TOLGA ALBAY - Zeytin ağacına çocukluk yıllarından bu yana tutkuyla bağlı olan ve zeytinyağı kültürünü yaşatma hayaliyle 15 yıl önce yola çıkan İzmirli doktor Levent Köstem'in müze hayali gerçek oldu.

Dünyanın en büyük zeytinyağı müzelerinden biri olan mekanda, zeytinyağının 3 bin yıllık yolculuğu tek çatı altında sergileniyor.

Buca ilçesinde zeytin ağaçlarının arasında geçen çocukluğundan hatıraları yaşatma amacıyla yola çıkan Köstem, 15 yıl önce Ege Bölgesi'ndeki köyleri gezerek topladığı makine, dövme taşları ve sıkım atölyelerine ilişkin parçaları depolamaya başladı.

Dünyanın bilinen ilk zeytinyağı tesisi olan Urla'daki Klozemenai'deki işliği, tarih kitaplarında geçen Roma ve Osmanlı dönemi işliklerini inceleyen Köstem, bu alanda çalışan Ali Ertan İplikçi'nin danışmanlığında tüm parçaları aslına uygun olarak yeniden ürettirdi.

Böylelikle yaklaşık 3 bin yıllık tarihte insan, hayvan, su, buhar, yakıt ve elektrik gücüyle yağ sıkan işlikleri tek çatı altında toplamayı başaran Köstem, Urla ilçesine bağlı Uzunkuy köyü yakınlarında 5 bin 500 metrekarelik kapalı alanda bu eserleri bir araya getirdi.

Spor yaralanmaları, eklem ve diz cerrahisi konusunda uzman olan Doç. Dr. Levent Köstem'in eşi ve çocuklarıyla birlikte kurduğu Köstem Kültür Eğitim ve Müzecilik Vakfı tarafından yapımı tamamlanan Zeytinyağı Müzesi, ilk etkinliğini Dünya Zeytin Günü kapsamında çocukları ağırlayarak yapacak.

- 'Doktorlukla zeytinyağı yakından ilgili'

Levent Köstem, AA muhabirine yaptığı açıklamada, doktorluğun zeytinyağıyla yakından ilişkisi olduğunu, hastalarına sağlık için zeytinyağını tavsiye ettiğini ancak bununla yetinmek istemediğini dile getirdi.

Çocukluğunda üzerinde oynadığı zeytin ağaçlarının binaya dönüşmesinin üzüntüsüyle bu kültürü çocuklara aktarma hayalinin oluştuğunu ifade eden Köstem, 'Belli bir yaşa geldikten sonra insan çocukluğundaki ortamı özlüyor.

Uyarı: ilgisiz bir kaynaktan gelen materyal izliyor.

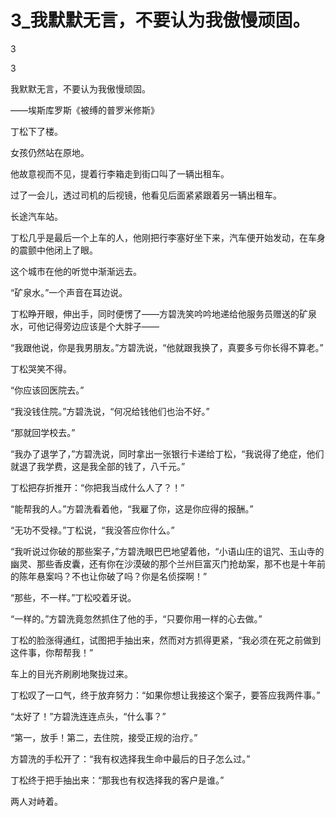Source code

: # 3_我默默无言，不要认为我傲慢顽固。

3

3

我默默无言，不要认为我傲慢顽固。

——埃斯库罗斯《被缚的普罗米修斯》

丁松下了楼。

女孩仍然站在原地。

他故意视而不见，提着行李箱走到街口叫了一辆出租车。

过了一会儿，透过司机的后视镜，他看见后面紧紧跟着另一辆出租车。

长途汽车站。

丁松几乎是最后一个上车的人，他刚把行李塞好坐下来，汽车便开始发动，在车身的震颤中他闭上了眼。

这个城市在他的听觉中渐渐远去。

“矿泉水。”一个声音在耳边说。

丁松睁开眼，伸出手，同时便愣了——方碧洗笑吟吟地递给他服务员赠送的矿泉水，可他记得旁边应该是个大胖子——

“我跟他说，你是我男朋友。”方碧洗说，“他就跟我换了，真要多亏你长得不算老。”

丁松哭笑不得。

“你应该回医院去。”

“我没钱住院。”方碧洗说，“何况给钱他们也治不好。”

“那就回学校去。”

“我办了退学了，”方碧洗说，同时拿出一张银行卡递给丁松，“我说得了绝症，他们就退了我学费，这是我全部的钱了，八千元。”

丁松把存折推开：“你把我当成什么人了？！”

“能帮我的人。”方碧洗看着他，“我雇了你，这是你应得的报酬。”

“无功不受禄。”丁松说，“我没答应你什么。”

“我听说过你破的那些案子，”方碧洗眼巴巴地望着他，“小语山庄的诅咒、玉山寺的幽灵、那些香皮囊，还有你在沙漠破的那个兰州巨富灭门抢劫案，那不也是十年前的陈年悬案吗？不也让你破了吗？你是名侦探啊！”

“那些，不一样。”丁松咬着牙说。

“一样的。”方碧洗竟忽然抓住了他的手，“只要你用一样的心去做。”

丁松的脸涨得通红，试图把手抽出来，然而对方抓得更紧，“我必须在死之前做到这件事，你帮帮我！”

车上的目光齐刷刷地聚拢过来。

丁松叹了一口气，终于放弃努力：“如果你想让我接这个案子，要答应我两件事。”

“太好了！”方碧洗连连点头，“什么事？”

“第一，放手！第二，去住院，接受正规的治疗。”

方碧洗的手松开了：“我有权选择我生命中最后的日子怎么过。”

丁松终于把手抽出来：“那我也有权选择我的客户是谁。”

两人对峙着。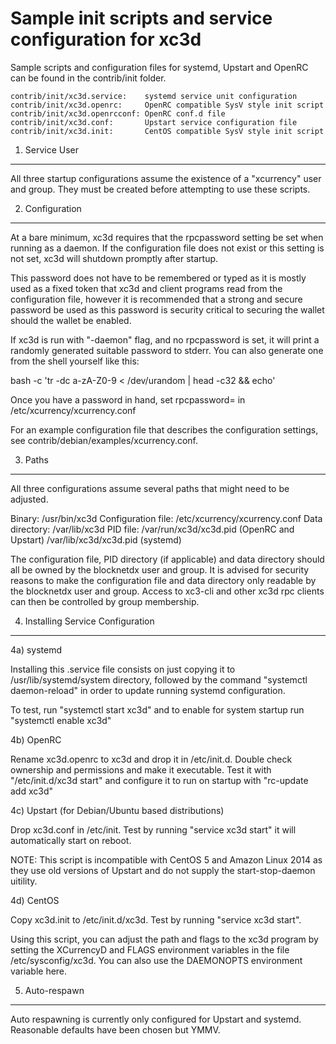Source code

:Sample init scripts and service configuration for xc3d
==========================================================

Sample scripts and configuration files for systemd, Upstart and OpenRC
can be found in the contrib/init folder.

    contrib/init/xc3d.service:    systemd service unit configuration
    contrib/init/xc3d.openrc:     OpenRC compatible SysV style init script
    contrib/init/xc3d.openrcconf: OpenRC conf.d file
    contrib/init/xc3d.conf:       Upstart service configuration file
    contrib/init/xc3d.init:       CentOS compatible SysV style init script

1. Service User
---------------------------------

All three startup configurations assume the existence of a "xcurrency" user
and group.  They must be created before attempting to use these scripts.

2. Configuration
---------------------------------

At a bare minimum, xc3d requires that the rpcpassword setting be set
when running as a daemon.  If the configuration file does not exist or this
setting is not set, xc3d will shutdown promptly after startup.

This password does not have to be remembered or typed as it is mostly used
as a fixed token that xc3d and client programs read from the configuration
file, however it is recommended that a strong and secure password be used
as this password is security critical to securing the wallet should the
wallet be enabled.

If xc3d is run with "-daemon" flag, and no rpcpassword is set, it will
print a randomly generated suitable password to stderr.  You can also
generate one from the shell yourself like this:

bash -c 'tr -dc a-zA-Z0-9 < /dev/urandom | head -c32 && echo'

Once you have a password in hand, set rpcpassword= in /etc/xcurrency/xcurrency.conf

For an example configuration file that describes the configuration settings,
see contrib/debian/examples/xcurrency.conf.

3. Paths
---------------------------------

All three configurations assume several paths that might need to be adjusted.

Binary:              /usr/bin/xc3d
Configuration file:  /etc/xcurrency/xcurrency.conf
Data directory:      /var/lib/xc3d
PID file:            /var/run/xc3d/xc3d.pid (OpenRC and Upstart)
                     /var/lib/xc3d/xc3d.pid (systemd)

The configuration file, PID directory (if applicable) and data directory
should all be owned by the blocknetdx user and group.  It is advised for security
reasons to make the configuration file and data directory only readable by the
blocknetdx user and group.  Access to xc3-cli and other xc3d rpc clients
can then be controlled by group membership.

4. Installing Service Configuration
-----------------------------------

4a) systemd

Installing this .service file consists on just copying it to
/usr/lib/systemd/system directory, followed by the command
"systemctl daemon-reload" in order to update running systemd configuration.

To test, run "systemctl start xc3d" and to enable for system startup run
"systemctl enable xc3d"

4b) OpenRC

Rename xc3d.openrc to xc3d and drop it in /etc/init.d.  Double
check ownership and permissions and make it executable.  Test it with
"/etc/init.d/xc3d start" and configure it to run on startup with
"rc-update add xc3d"

4c) Upstart (for Debian/Ubuntu based distributions)

Drop xc3d.conf in /etc/init.  Test by running "service xc3d start"
it will automatically start on reboot.

NOTE: This script is incompatible with CentOS 5 and Amazon Linux 2014 as they
use old versions of Upstart and do not supply the start-stop-daemon uitility.

4d) CentOS

Copy xc3d.init to /etc/init.d/xc3d. Test by running "service xc3d start".

Using this script, you can adjust the path and flags to the xc3d program by
setting the XCurrencyD and FLAGS environment variables in the file
/etc/sysconfig/xc3d. You can also use the DAEMONOPTS environment variable here.

5. Auto-respawn
-----------------------------------

Auto respawning is currently only configured for Upstart and systemd.
Reasonable defaults have been chosen but YMMV.

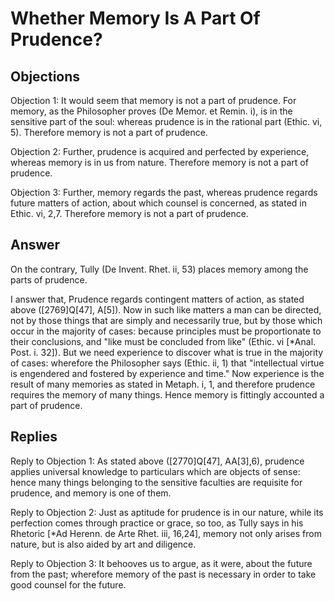 # Whether Memory Is A Part Of Prudence?

## Objections

Objection 1: It would seem that memory is not a part of prudence. For memory, as the Philosopher proves (De Memor. et Remin. i), is in the sensitive part of the soul: whereas prudence is in the rational part (Ethic. vi, 5). Therefore memory is not a part of prudence.

Objection 2: Further, prudence is acquired and perfected by experience, whereas memory is in us from nature. Therefore memory is not a part of prudence.

Objection 3: Further, memory regards the past, whereas prudence regards future matters of action, about which counsel is concerned, as stated in Ethic. vi, 2,7. Therefore memory is not a part of prudence.

## Answer

On the contrary, Tully (De Invent. Rhet. ii, 53) places memory among the parts of prudence.

I answer that, Prudence regards contingent matters of action, as stated above ([2769]Q[47], A[5]). Now in such like matters a man can be directed, not by those things that are simply and necessarily true, but by those which occur in the majority of cases: because principles must be proportionate to their conclusions, and "like must be concluded from like" (Ethic. vi [*Anal. Post. i. 32]). But we need experience to discover what is true in the majority of cases: wherefore the Philosopher says (Ethic. ii, 1) that "intellectual virtue is engendered and fostered by experience and time." Now experience is the result of many memories as stated in Metaph. i, 1, and therefore prudence requires the memory of many things. Hence memory is fittingly accounted a part of prudence.

## Replies

Reply to Objection 1: As stated above ([2770]Q[47], AA[3],6), prudence applies universal knowledge to particulars which are objects of sense: hence many things belonging to the sensitive faculties are requisite for prudence, and memory is one of them.

Reply to Objection 2: Just as aptitude for prudence is in our nature, while its perfection comes through practice or grace, so too, as Tully says in his Rhetoric [*Ad Herenn. de Arte Rhet. iii, 16,24], memory not only arises from nature, but is also aided by art and diligence.

Reply to Objection 3: It behooves us to argue, as it were, about the future from the past; wherefore memory of the past is necessary in order to take good counsel for the future.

Ben de o günleri anabilmek için zeytin ağacı dikmeye başladım. Sonra üretim işine girdik. Ameliyathane kadar temiz bir zeytinyağı fabrikası kurma hayaliyle işe başladık. Zaman içinde binlerce yıllık zeytinyağı kültürünü anlatmaya dönüştü bu macera.' dedi.

Yaklaşık 15 yıl önce eşiyle köy köy dolaşarak eski alet ve makinaları topladıklarını aktaran Köstem, bir çoğunu hurda ve odun olmaktan kurtardıkları bu aletlere yeniden hayat verdiklerini dile getirdi.

Müze için destek başvurularının olumsuz karşılandığını, müzeyi tamamen doktorluktan elde ettiği kazançla kurduğunu, bu proje için evini ve arsasını sattığını anlatan Köstem, şöyle konuştu:

'Dünyada kayıtlı 26 zeytinyağı müzesi var. Bunların büyük çoğunluğunu biliyorum. Burası şu anda dünyanın en büyük zeytinyağı müzesi. Bugüne kadar büyük olarak nitelenen müzelerin üç dört misli kadar. Sergilenecek malzemelerin sayısını bilemiyoruz çünkü elimizde hala depolardan çıkarılmamış malzemeler ve belgeler var. Burası aslında bir kompleks. Genelde dünyadaki müzeler, eski bir fabrika restore edilerek müze haline dönüştürülüyor. Ama burası bir enstitü şeklinde çalışacak, çok fonksiyonlu olacak. Burada her şeyi eğitime göre tasarladık.'

Çocuk bahçesi, ahşap ve seramik atölyelerinin yanı sıra sabun, hijyen ve temizlik müzesinin de bulunduğu kompleks içinde toplantı salonlarının, butik otel ve restoranın da bulunacağını dile getiren Köstem, Buca'da çocukluğunun geçtiği sokağı, bakkalı ve kahvehaneyi de müze içine taşıdıklarını ifade etti.

- Öncelik çocuklara

Müzenin bölgedeki 8 köye önemli katkısının olacağını anlatan Köstem, Anadolu'daki zeytinyağı kültürünün dünyaya anlatılması açısından büyük faydalar sağlayacak müze için henüz turizm temsilcileriyle görüşme imkanı yakalayamadığını ifade etti.

Köstem, sözlerini şöyle sürdürdü:

'Burası herkese açık bir yer olacak. Ancak önceliğimiz çocuklar. Tedavi için gelen çocukları izliyorum ellerindeki tabletler dışında ilgi alanları yok. Soruyorum, çoğu armut ağacı görmemiş. Onlar için de burada bir çocuk bahçesi yaptık. Bu coğrafyada yetişebilen tüm ağaçları yetiştiriyoruz. Çocuklar buraya gelip çapa yapacak, tarım dersi görecek. Önümüzdeki yıldan itibaren burada Çocuk Zeytinyağı Festivali düzenleyeceğiz. Okullarla iletişim kuracağız. Bu kültürü çocukluktan aşılamak istiyoruz.”

- Nakkaş Osman'ın çizimleriyle

Bazı özel okulların henüz müze açılmadan öğrenci göndermeye başladığını, Milli Eğitim Bakanlığı ile Kültür ve Turizm Bakanlığı ile temasa geçerek çeşitli programlar düzenlemek istediklerini aktaran Köstem, müze içinde yer alan Osmanlı zeytinyağı işliğinin özel olarak çocuklar için tasarlandığına dikkati çekti.

Padişah 3. Murat'ın oğlu Şehzade Mehmet'in sünnet törenini anlatan Nakkaş Osman'a ait Surname-i Hümayun eserinde zeytinyağı sıkımı için kullanılan işliğin resmine bakarak çocukların el gücüyle döndürebileceği bir işlik yaptıklarını dile getiren Köstem, çocukların ağaçtan topladıkları zeytinleri eski yöntemlerle yağa dönüştürebileceklerini belirtti.